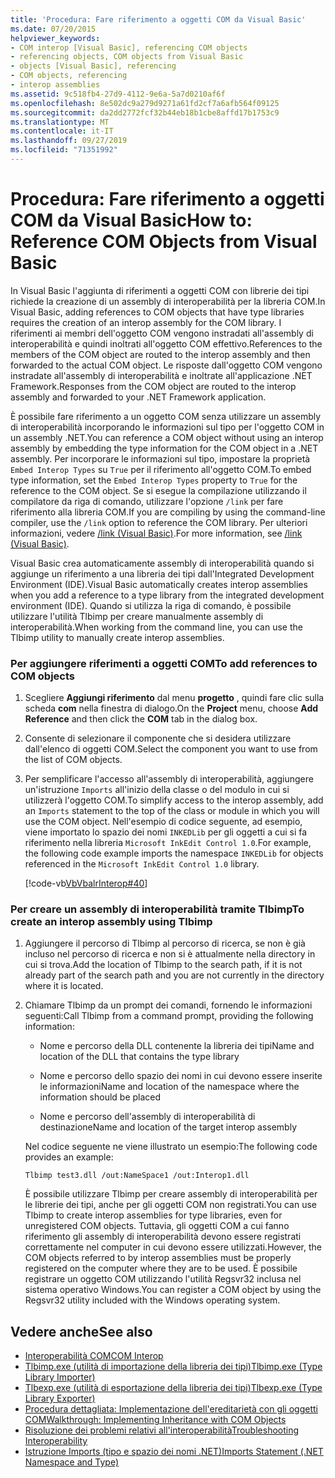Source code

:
 ```yaml
---
title: 'Procedura: Fare riferimento a oggetti COM da Visual Basic'
ms.date: 07/20/2015
helpviewer_keywords:
- COM interop [Visual Basic], referencing COM objects
- referencing objects, COM objects from Visual Basic
- objects [Visual Basic], referencing
- COM objects, referencing
- interop assemblies
ms.assetid: 9c518fb4-27d9-4112-9e6a-5a7d0210af6f
ms.openlocfilehash: 8e502dc9a279d9271a61fd2cf7a6afb564f09125
ms.sourcegitcommit: da2dd2772fcf32b44eb18b1cbe8affd17b1753c9
ms.translationtype: MT
ms.contentlocale: it-IT
ms.lasthandoff: 09/27/2019
ms.locfileid: "71351992"
---
```

# <a name="how-to-reference-com-objects-from-visual-basic"></a><span data-ttu-id="a1980-102">Procedura: Fare riferimento a oggetti COM da Visual Basic</span><span class="sxs-lookup"><span data-stu-id="a1980-102">How to: Reference COM Objects from Visual Basic</span></span>
<span data-ttu-id="a1980-103">In Visual Basic l'aggiunta di riferimenti a oggetti COM con librerie dei tipi richiede la creazione di un assembly di interoperabilità per la libreria COM.</span><span class="sxs-lookup"><span data-stu-id="a1980-103">In Visual Basic, adding references to COM objects that have type libraries requires the creation of an interop assembly for the COM library.</span></span> <span data-ttu-id="a1980-104">I riferimenti ai membri dell'oggetto COM vengono instradati all'assembly di interoperabilità e quindi inoltrati all'oggetto COM effettivo.</span><span class="sxs-lookup"><span data-stu-id="a1980-104">References to the members of the COM object are routed to the interop assembly and then forwarded to the actual COM object.</span></span> <span data-ttu-id="a1980-105">Le risposte dall'oggetto COM vengono instradate all'assembly di interoperabilità e inoltrate all'applicazione .NET Framework.</span><span class="sxs-lookup"><span data-stu-id="a1980-105">Responses from the COM object are routed to the interop assembly and forwarded to your .NET Framework application.</span></span>  
  
 <span data-ttu-id="a1980-106">È possibile fare riferimento a un oggetto COM senza utilizzare un assembly di interoperabilità incorporando le informazioni sul tipo per l'oggetto COM in un assembly .NET.</span><span class="sxs-lookup"><span data-stu-id="a1980-106">You can reference a COM object without using an interop assembly by embedding the type information for the COM object in a .NET assembly.</span></span> <span data-ttu-id="a1980-107">Per incorporare le informazioni sul tipo, impostare la proprietà `Embed Interop Types` su `True` per il riferimento all'oggetto COM.</span><span class="sxs-lookup"><span data-stu-id="a1980-107">To embed type information, set the `Embed Interop Types` property to `True` for the reference to the COM object.</span></span> <span data-ttu-id="a1980-108">Se si esegue la compilazione utilizzando il compilatore da riga di comando, utilizzare l'opzione `/link` per fare riferimento alla libreria COM.</span><span class="sxs-lookup"><span data-stu-id="a1980-108">If you are compiling by using the command-line compiler, use the `/link` option to reference the COM library.</span></span> <span data-ttu-id="a1980-109">Per ulteriori informazioni, vedere [/link (Visual Basic)](../../../visual-basic/reference/command-line-compiler/link.md).</span><span class="sxs-lookup"><span data-stu-id="a1980-109">For more information, see [/link (Visual Basic)](../../../visual-basic/reference/command-line-compiler/link.md).</span></span>  
  
 <span data-ttu-id="a1980-110">Visual Basic crea automaticamente assembly di interoperabilità quando si aggiunge un riferimento a una libreria dei tipi dall'Integrated Development Environment (IDE).</span><span class="sxs-lookup"><span data-stu-id="a1980-110">Visual Basic automatically creates interop assemblies when you add a reference to a type library from the integrated development environment (IDE).</span></span> <span data-ttu-id="a1980-111">Quando si utilizza la riga di comando, è possibile utilizzare l'utilità Tlbimp per creare manualmente assembly di interoperabilità.</span><span class="sxs-lookup"><span data-stu-id="a1980-111">When working from the command line, you can use the Tlbimp utility to manually create interop assemblies.</span></span>  
  
### <a name="to-add-references-to-com-objects"></a><span data-ttu-id="a1980-112">Per aggiungere riferimenti a oggetti COM</span><span class="sxs-lookup"><span data-stu-id="a1980-112">To add references to COM objects</span></span>  
  
1. <span data-ttu-id="a1980-113">Scegliere **Aggiungi riferimento** dal menu **progetto** , quindi fare clic sulla scheda **com** nella finestra di dialogo.</span><span class="sxs-lookup"><span data-stu-id="a1980-113">On the **Project** menu, choose **Add Reference** and then click the **COM** tab in the dialog box.</span></span>  
  
2. <span data-ttu-id="a1980-114">Consente di selezionare il componente che si desidera utilizzare dall'elenco di oggetti COM.</span><span class="sxs-lookup"><span data-stu-id="a1980-114">Select the component you want to use from the list of COM objects.</span></span>  
  
3. <span data-ttu-id="a1980-115">Per semplificare l'accesso all'assembly di interoperabilità, aggiungere un'istruzione `Imports` all'inizio della classe o del modulo in cui si utilizzerà l'oggetto COM.</span><span class="sxs-lookup"><span data-stu-id="a1980-115">To simplify access to the interop assembly, add an `Imports` statement to the top of the class or module in which you will use the COM object.</span></span> <span data-ttu-id="a1980-116">Nell'esempio di codice seguente, ad esempio, viene importato lo spazio dei nomi `INKEDLib` per gli oggetti a cui si fa riferimento nella libreria `Microsoft InkEdit Control 1.0`.</span><span class="sxs-lookup"><span data-stu-id="a1980-116">For example, the following code example imports the namespace `INKEDLib` for objects referenced in the `Microsoft InkEdit Control 1.0` library.</span></span>  
  
     [!code-vb[VbVbalrInterop#40](~/samples/snippets/visualbasic/VS_Snippets_VBCSharp/VbVbalrInterop/VB/Class1.vb#40)]  
  
### <a name="to-create-an-interop-assembly-using-tlbimp"></a><span data-ttu-id="a1980-117">Per creare un assembly di interoperabilità tramite Tlbimp</span><span class="sxs-lookup"><span data-stu-id="a1980-117">To create an interop assembly using Tlbimp</span></span>  
  
1. <span data-ttu-id="a1980-118">Aggiungere il percorso di Tlbimp al percorso di ricerca, se non è già incluso nel percorso di ricerca e non si è attualmente nella directory in cui si trova.</span><span class="sxs-lookup"><span data-stu-id="a1980-118">Add the location of Tlbimp to the search path, if it is not already part of the search path and you are not currently in the directory where it is located.</span></span>  
  
2. <span data-ttu-id="a1980-119">Chiamare Tlbimp da un prompt dei comandi, fornendo le informazioni seguenti:</span><span class="sxs-lookup"><span data-stu-id="a1980-119">Call Tlbimp from a command prompt, providing the following information:</span></span>  
  
    - <span data-ttu-id="a1980-120">Nome e percorso della DLL contenente la libreria dei tipi</span><span class="sxs-lookup"><span data-stu-id="a1980-120">Name and location of the DLL that contains the type library</span></span>  
  
    - <span data-ttu-id="a1980-121">Nome e percorso dello spazio dei nomi in cui devono essere inserite le informazioni</span><span class="sxs-lookup"><span data-stu-id="a1980-121">Name and location of the namespace where the information should be placed</span></span>  
  
    - <span data-ttu-id="a1980-122">Nome e percorso dell'assembly di interoperabilità di destinazione</span><span class="sxs-lookup"><span data-stu-id="a1980-122">Name and location of the target interop assembly</span></span>  
  
     <span data-ttu-id="a1980-123">Nel codice seguente ne viene illustrato un esempio:</span><span class="sxs-lookup"><span data-stu-id="a1980-123">The following code provides an example:</span></span>  
  
    ```console  
    Tlbimp test3.dll /out:NameSpace1 /out:Interop1.dll  
    ```  
  
     <span data-ttu-id="a1980-124">È possibile utilizzare Tlbimp per creare assembly di interoperabilità per le librerie dei tipi, anche per gli oggetti COM non registrati.</span><span class="sxs-lookup"><span data-stu-id="a1980-124">You can use Tlbimp to create interop assemblies for type libraries, even for unregistered COM objects.</span></span> <span data-ttu-id="a1980-125">Tuttavia, gli oggetti COM a cui fanno riferimento gli assembly di interoperabilità devono essere registrati correttamente nel computer in cui devono essere utilizzati.</span><span class="sxs-lookup"><span data-stu-id="a1980-125">However, the COM objects referred to by interop assemblies must be properly registered on the computer where they are to be used.</span></span> <span data-ttu-id="a1980-126">È possibile registrare un oggetto COM utilizzando l'utilità Regsvr32 inclusa nel sistema operativo Windows.</span><span class="sxs-lookup"><span data-stu-id="a1980-126">You can register a COM object by using the Regsvr32 utility included with the Windows operating system.</span></span>  
  
## <a name="see-also"></a><span data-ttu-id="a1980-127">Vedere anche</span><span class="sxs-lookup"><span data-stu-id="a1980-127">See also</span></span>

- [<span data-ttu-id="a1980-128">Interoperabilità COM</span><span class="sxs-lookup"><span data-stu-id="a1980-128">COM Interop</span></span>](../../../visual-basic/programming-guide/com-interop/index.md)
- [<span data-ttu-id="a1980-129">Tlbimp.exe (utilità di importazione della libreria dei tipi)</span><span class="sxs-lookup"><span data-stu-id="a1980-129">Tlbimp.exe (Type Library Importer)</span></span>](../../../framework/tools/tlbimp-exe-type-library-importer.md)
- [<span data-ttu-id="a1980-130">Tlbexp.exe (utilità di esportazione della libreria dei tipi)</span><span class="sxs-lookup"><span data-stu-id="a1980-130">Tlbexp.exe (Type Library Exporter)</span></span>](../../../framework/tools/tlbexp-exe-type-library-exporter.md)
- [<span data-ttu-id="a1980-131">Procedura dettagliata: Implementazione dell'ereditarietà con gli oggetti COM</span><span class="sxs-lookup"><span data-stu-id="a1980-131">Walkthrough: Implementing Inheritance with COM Objects</span></span>](../../../visual-basic/programming-guide/com-interop/walkthrough-implementing-inheritance-with-com-objects.md)
- [<span data-ttu-id="a1980-132">Risoluzione dei problemi relativi all'interoperabilità</span><span class="sxs-lookup"><span data-stu-id="a1980-132">Troubleshooting Interoperability</span></span>](../../../visual-basic/programming-guide/com-interop/troubleshooting-interoperability.md)
- [<span data-ttu-id="a1980-133">Istruzione Imports (tipo e spazio dei nomi .NET)</span><span class="sxs-lookup"><span data-stu-id="a1980-133">Imports Statement (.NET Namespace and Type)</span></span>](../../../visual-basic/language-reference/statements/imports-statement-net-namespace-and-type.md)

^^^^^^^^^^^^^^^^

[ASSIGNED TASK]
Looking at the data above, return every line from the one with "to COM objects</span></span>" down to the one with "of COM objects.</span></span>", exactly and inclusively.

[THE COMPLETED TASK]
### <a name="to-add-references-to-com-objects"></a><span data-ttu-id="a1980-112">Per aggiungere riferimenti a oggetti COM</span><span class="sxs-lookup"><span data-stu-id="a1980-112">To add references to COM objects</span></span>  
  
1. <span data-ttu-id="a1980-113">Scegliere **Aggiungi riferimento** dal menu **progetto** , quindi fare clic sulla scheda **com** nella finestra di dialogo.</span><span class="sxs-lookup"><span data-stu-id="a1980-113">On the **Project** menu, choose **Add Reference** and then click the **COM** tab in the dialog box.</span></span>  
  
2. <span data-ttu-id="a1980-114">Consente di selezionare il componente che si desidera utilizzare dall'elenco di oggetti COM.</span><span class="sxs-lookup"><span data-stu-id="a1980-114">Select the component you want to use from the list of COM objects.</span></span>  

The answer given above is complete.